Oracle AI & Data Science Blog
Learn AI, ML, and data science best practices

The Business Value of Combinatorial Subgraph Search

In my 12 years working in academia and business, I have seen how differently the two approach graph implementation. While academia embraces graphs, businesses often do not see the value. Almost always after executives see what graphs can do and the initial cool factor wears off, they pose the ubiquitous question, “Now what?” Even the best graphist may not have a good answer to this simple problem.

In this article, I will share a few niche examples that showcase the business value of graph implementation.

Combinatorial Subgraph Search

Combinatorial Subgraph Search (CSS) is an exhaustive search of a graph for all subgraphs of a particular size (where all nodes are connected directly or indirectly via other nodes, i.e. no dangling nodes). When it’s applied to traversing graphs, it’s able to ignore irrelevant node combinations and consider only node combinations that constitute a connected subgraph, Figure 1. This not only allows the CSS to scale down the search but makes it possible to search at all, a valuable capability for many businesses.
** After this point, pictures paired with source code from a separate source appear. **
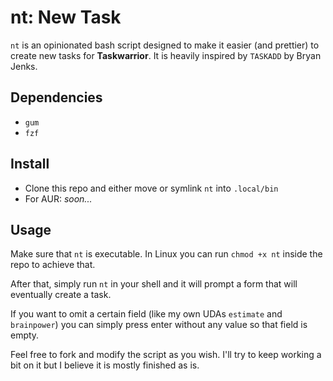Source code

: # nt: New Task 

`nt` is an opinionated bash script designed to make it easier (and prettier) to create new tasks for **Taskwarrior**. It is heavily inspired by `TASKADD` by Bryan Jenks.

## Dependencies
- `gum`
- `fzf`

## Install

- Clone this repo and either move or symlink `nt` into `.local/bin`
- For AUR: _soon..._

## Usage

Make sure that `nt` is executable. In Linux you can run `chmod +x nt` inside the repo to achieve that.

After that, simply run `nt` in your shell and it will prompt a form that will eventually create a task.

If you want to omit a certain field (like my own UDAs `estimate` and `brainpower`) you can simply press enter without any value so that field is empty.

Feel free to fork and modify the script as you wish. I'll try to keep working a bit on it but I believe it is mostly finished as is.
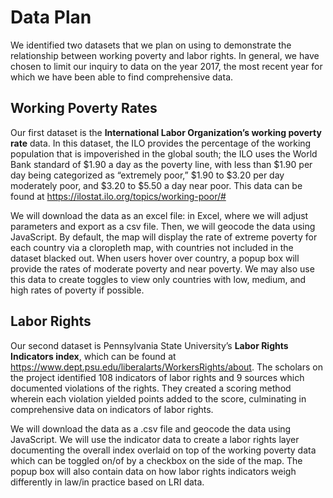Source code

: # Data Plan
We identified two datasets that we plan on using to demonstrate the relationship between working poverty and labor rights. In general, we have chosen to limit our inquiry to data on the year 2017, the most recent year for which we have been able to find comprehensive data. 

## Working Poverty Rates

Our first dataset is the **International Labor Organization’s working poverty rate** data. In this dataset, the ILO provides the percentage of the working population that is impoverished in the global south; the ILO uses the World Bank standard of $1.90 a day as the poverty line, with less than $1.90 per day being categorized as “extremely poor,” $1.90 to $3.20 per day moderately poor, and $3.20 to $5.50 a day near poor. This data can be found at https://ilostat.ilo.org/topics/working-poor/# 

We will download the data as an excel file: in Excel, where we will adjust parameters and export as a csv file. Then, we will geocode the data using JavaScript. By default, the map will display the rate of extreme poverty for each country via a cloropleth map, with countries not included in the dataset blacked out. When users hover over country, a popup box will provide the rates of moderate poverty and near poverty. We may also use this data to create toggles to view only countries with low, medium, and high rates of poverty if possible.

## Labor Rights

Our second dataset is Pennsylvania State University’s **Labor Rights Indicators index**, which can be found at https://www.dept.psu.edu/liberalarts/WorkersRights/about. The scholars on the project identified 108 indicators of labor rights and 9 sources which documented violations of the rights. They created a scoring method wherein each violation yielded points added to the score, culminating in comprehensive data on indicators of labor rights. 

We will download the data as a .csv file and geocode the data using JavaScript. We will use the indicator data to create a labor rights layer documenting the overall index overlaid on top of the working poverty data which can be toggled on/of by a checkbox on the side of the map. The popup box will also contain data on how labor rights indicators weigh differently in law/in practice based on LRI data.  
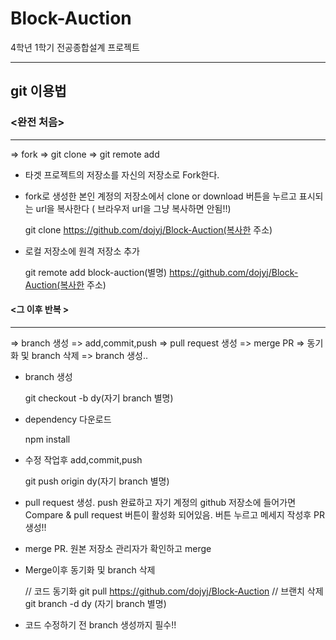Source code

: # Block-Auction
4학년 1학기 전공종합설계 프로젝트

*****

## git 이용법
### <완전 처음>
****
=> fork => git clone => git remote add

- 타겟 프로젝트의 저장소를 자신의 저장소로 Fork한다.

- fork로 생성한 본인 계정의 저장소에서 clone or download 버튼을 누르고 표시되는 url을 복사한다 ( 브라우저 url을 그냥 복사하면 안됨!!)
  
    git clone https://github.com/dojyj/Block-Auction(복사한 주소)

- 로컬 저장소에 원격 저장소 추가
    
    git remote add block-auction(별명) https://github.com/dojyj/Block-Auction(복사한 주소)

#### <그 이후 반복 >
****
=> branch 생성 => add,commit,push => pull request 생성 => merge PR => 동기화 및 branch 삭제 => branch 생성..

- branch 생성
  
    git checkout -b dy(자기 branch 별명)

- dependency 다운로드
  
    npm install

- 수정 작업후 add,commit,push
 
    git push origin dy(자기 branch 별명)

- pull request 생성. push 완료하고 자기 계정의 github 저장소에 들어가면 Compare & pull request 버튼이 활성화 되어있음. 버튼 누르고 메세지 작성후 PR 생성!!
  
- merge PR. 원본 저장소 관리자가 확인하고 merge
  
- Merge이후 동기화 및 branch 삭제

    // 코드 동기화
    git pull https://github.com/dojyj/Block-Auction
    // 브랜치 삭제
    git branch -d dy (자기 branch 별명)

- 코드 수정하기 전 branch 생성까지 필수!! 
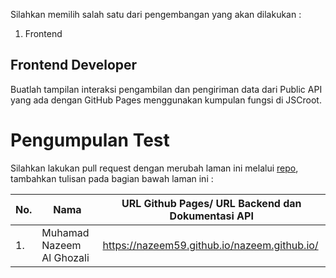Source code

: Silahkan memilih salah satu dari pengembangan yang akan dilakukan :
1. Frontend 

## Frontend Developer

Buatlah tampilan interaksi pengambilan dan pengiriman data dari Public API yang ada dengan GitHub Pages menggunakan kumpulan fungsi di JSCroot.

# Pengumpulan Test

Silahkan lakukan pull request dengan merubah laman ini melalui [repo](https://github.com/ditif/devops), tambahkan tulisan pada bagian bawah laman ini :

|No.| Nama | URL Github Pages/ URL Backend dan Dokumentasi API|
|---|---|---|
|1. |Muhamad Nazeem Al Ghozali | https://nazeem59.github.io/nazeem.github.io/|

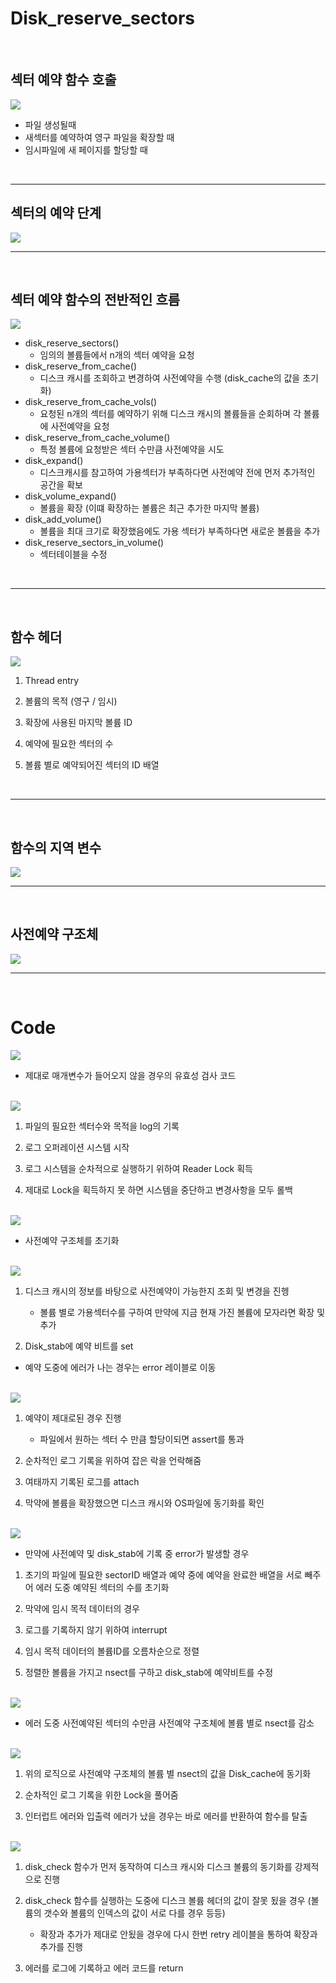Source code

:# Disk_reserve_sectors

<br>

## 섹터 예약 함수 호출 

<img src="img/예약 함수 호출.png">

- 파일 생성될때
- 새섹터를 예약하여 영구 파일을 확장할 때
- 임시파일에 새 페이지를 할당할 때

<br>

------

## 섹터의 예약 단계
<img src="img/섹터 예약 순서도.png">

<br>

----

<br>

## 섹터 예약 함수의 전반적인 흐름

<img src="img/대략적인 예약 순서.png">

- disk_reserve_sectors()
    - 임의의 볼륨들에서 n개의 섹터 예약을 요청
- disk_reserve_from_cache()
    - 디스크 캐시를 조회하고 변경하여 사전예약을 수행 (disk_cache의 값을 초기화)
- disk_reserve_from_cache_vols()
    - 요청된 n개의 섹터를 예약하기 위해 디스크 캐시의 볼륨들을 순회하며 각 볼륨에 사전예약을 요청
- disk_reserve_from_cache_volume()
    - 특정 볼륨에 요청받은 섹터 수만큼 사전예약을 시도
- disk_expand()
    - 디스크캐시를 참고하여 가용섹터가 부족하다면 사전예약 전에 먼저 추가적인 공간을 확보
- disk_volume_expand()
    - 볼륨을 확장 (이떄 확장하는 볼륨은 최근 추가한 마지막 볼륨)
- disk_add_volume()
    - 볼륨을 최대 크기로 확장했음에도 가용 섹터가 부족하다면 새로운 볼륨을 추가
- disk_reserve_sectors_in_volume()
    - 섹터테이블을 수정

<br>

---

<br>

## 함수 헤더
<img src="img/함수 헤더.png">

1. Thread entry

2. 볼륨의 목적 (영구 / 임시)
3. 확장에 사용된 마지막 볼륨 ID
4. 예약에 필요한 섹터의 수
5. 볼륨 별로 예약되어진 섹터의 ID 배열

<br>

----

<br>

## 함수의 지역 변수
<img src="img/함수 지역변수.png">

<br>

---

<br>

## 사전예약 구조체

<img src="img/사전예약 구조체.png">

<br>

---

<br>

# Code

<img src="img/code1.png">

<br>

- 제대로 매개변수가 들어오지 않을 경우의 유효성 검사 코드

<br>

<img src="img/code2.png">

<br>

1. 파일의 필요한 섹터수와 목적을 log의 기록

2. 로그 오퍼레이션 시스템 시작
3. 로그 시스템을 순차적으로 실행하기 위하여 Reader Lock 획득
4. 제대로 Lock을 획득하지 못 하면 시스템을 중단하고 변경사항을 모두 롤백 

<br>
<img src="img/code3.png">

<br>

- 사전예약 구조체를 초기화

<br>

<img src="img/code4.png">

<br>

1. 디스크 캐시의 정보를 바탕으로 사전예약이 가능한지 조회 및 변경을 진헹
    - 볼륨 별로 가용섹터수를 구하여 만약에 지금 현재 가진 볼륨에 모자라면 확장 및 추가

2. Disk_stab에 예약 비트를 set

* 예약 도중에 에러가 나는 경우는 error 레이블로 이동

<br>

<img src="img/code5.png">

<br>

1. 예약이 제대로된 경우 진행
    - 파일에서 원하는 섹터 수 만큼 할당이되면 assert를 통과

2. 순차적인 로그 기록을 위하여 잡은 락을 언락해줌
3. 여태까지 기록된 로그를 attach
4. 막약에 볼륨을 확장했으면 디스크 캐시와 OS파일에 동기화를 확인

<br>

<img src="img/code6.png">

<br>

- 만약에 사전예약 및 disk_stab에 기록 중 error가 발생할 경우

1. 초기의 파일에 필요한 sectorID 배열과 예약 중에 예약을 완료한 배열을 서로 빼주어 에러 도중 예약된 섹터의 수를 초기화

2. 막약에 임시 목적 데이터의 경우
3. 로그를 기록하지 않기 위하여 interrupt
4. 임시 목적 데이터의 볼륨ID를 오름차순으로 정렬
5. 정렬한 볼륨을 가지고 nsect를 구하고 disk_stab에 예약비트를 수정 

<br>

<img src="img/code7.png">

<br>

- 에러 도중 사전예약된 섹터의 수만큼 사전예약 구조체에 볼륨 별로 nsect를 감소

<br>

<img src="img/code8.png">

<br>

1. 위의 로직으로 사전예약 구조체의 볼륨 별 nsect의 값을 Disk_cache에 동기화

2. 순차적인 로그 기록을 위한 Lock을 풀어줌
3. 인터럽트 에러와 입출력 에러가 났을 경우는 바로 에러를 반환하여 함수를 탈출

<br>

<img src="img/code9.png">

<br>

1. disk_check 함수가 먼저 동작하여 디스크 캐시와 디스크 볼륨의 동기화를 강제적으로 진행 

2. disk_check 함수를 실행하는 도중에 디스크 볼륨 헤더의 값이 잘못 됬을 경우 (볼륨의 갯수와 볼륨의 인덱스의 값이 서로 다를 경우 등등)
    - 확장과 추가가 제대로 안됬을 경우에 다시 한번 retry 레이블을 통하여 확장과 추가를 진행
3. 에러를 로그에 기록하고 에러 코드를 return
So how does the CSS scale down the search so dramatically? One, the CSS algorithm only chooses combinations that are relevant. Two, the algorithm never chooses the same combination. Three, the algorithm ranks only the best  million combinations. In other words, the CSS considers only node combinations that matter (without asking if they matter) because it keeps track of the combinations that have been visited (without keeping track of them) and ranks the combinations (without spending time on ranking).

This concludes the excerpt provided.